Exercise brief - Reproduce, exactly and only, the lines of the data that follows from the one containing "- Generic implementation with C++ templates" down to the one containing "bit of debugging.", without pictures.

===============

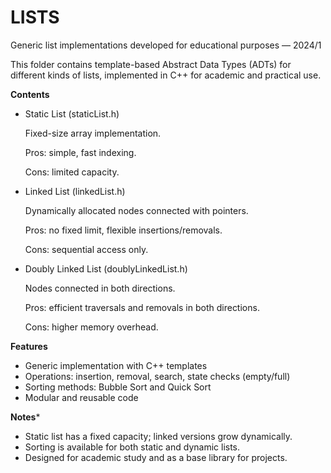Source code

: # LISTS

Generic list implementations developed for educational purposes — 2024/1

This folder contains template-based Abstract Data Types (ADTs) for different kinds of lists, implemented in C++ for academic and practical use.

**Contents**
- Static List (staticList.h)

  Fixed-size array implementation.

  Pros: simple, fast indexing.

  Cons: limited capacity.


- Linked List (linkedList.h)

  Dynamically allocated nodes connected with pointers.

  Pros: no fixed limit, flexible insertions/removals.

  Cons: sequential access only.

- Doubly Linked List (doublyLinkedList.h)

  Nodes connected in both directions.

  Pros: efficient traversals and removals in both directions.

  Cons: higher memory overhead.


**Features**
- Generic implementation with C++ templates
- Operations: insertion, removal, search, state checks (empty/full)
- Sorting methods: Bubble Sort and Quick Sort
- Modular and reusable code

**Notes***
- Static list has a fixed capacity; linked versions grow dynamically.
- Sorting is available for both static and dynamic lists.
- Designed for academic study and as a base library for projects.
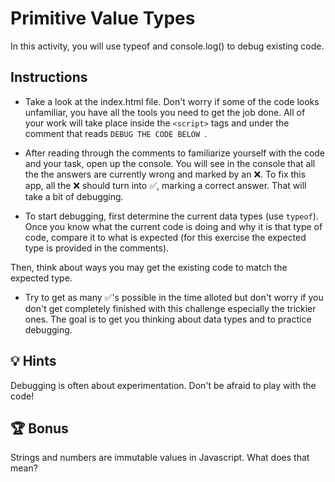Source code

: # Primitive Value Types

In this activity, you will use typeof and console.log() to debug existing code. 

## Instructions

* Take a look at the index.html file. Don't worry if some of the code looks unfamiliar, you have all the tools you need to get the job done. All of your work will take place inside the `<script>` tags and under the comment that reads `DEBUG THE CODE BELOW `.

* After reading through the comments to familiarize yourself with the code and your task, open up the console. You will see in the console that all the the answers are currently wrong and marked by an ❌.  To fix this app, all the ❌ should turn into ✅, marking a correct answer. That will take a bit of debugging. 

* To start debugging, first determine the current data types (use `typeof`). Once you know what the current code is doing and why it is that type of code, compare it to what is expected (for this exercise the expected type is provided in the comments).

 Then, think about ways you may get the existing code to match the expected type.  

* Try to get as many ✅'s possible in the time alloted but don't worry if you don't get completely finished with this challenge especially the trickier ones. The goal is to get you thinking about data types and to practice debugging. 

## 💡 Hints

Debugging is often about experimentation. Don't be afraid to play with the code! 

## 🏆 Bonus

Strings and numbers are immutable values in Javascript. What does that mean?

===============

Solution for this task -
- Generic implementation with C++ templates
- Operations: insertion, removal, search, state checks (empty/full)
- Sorting methods: Bubble Sort and Quick Sort
- Modular and reusable code

**Notes***
- Static list has a fixed capacity; linked versions grow dynamically.
- Sorting is available for both static and dynamic lists.
- Designed for academic study and as a base library for projects.
Source code

: # Primitive Value Types

In this activity, you will use typeof and console.log() to debug existing code. 

## Instructions

* Take a look at the index.html file. Don't worry if some of the code looks unfamiliar, you have all the tools you need to get the job done. All of your work will take place inside the `<script>` tags and under the comment that reads `DEBUG THE CODE BELOW `.

* After reading through the comments to familiarize yourself with the code and your task, open up the console. You will see in the console that all the the answers are currently wrong and marked by an ❌.  To fix this app, all the ❌ should turn into ✅, marking a correct answer. That will take a bit of debugging. 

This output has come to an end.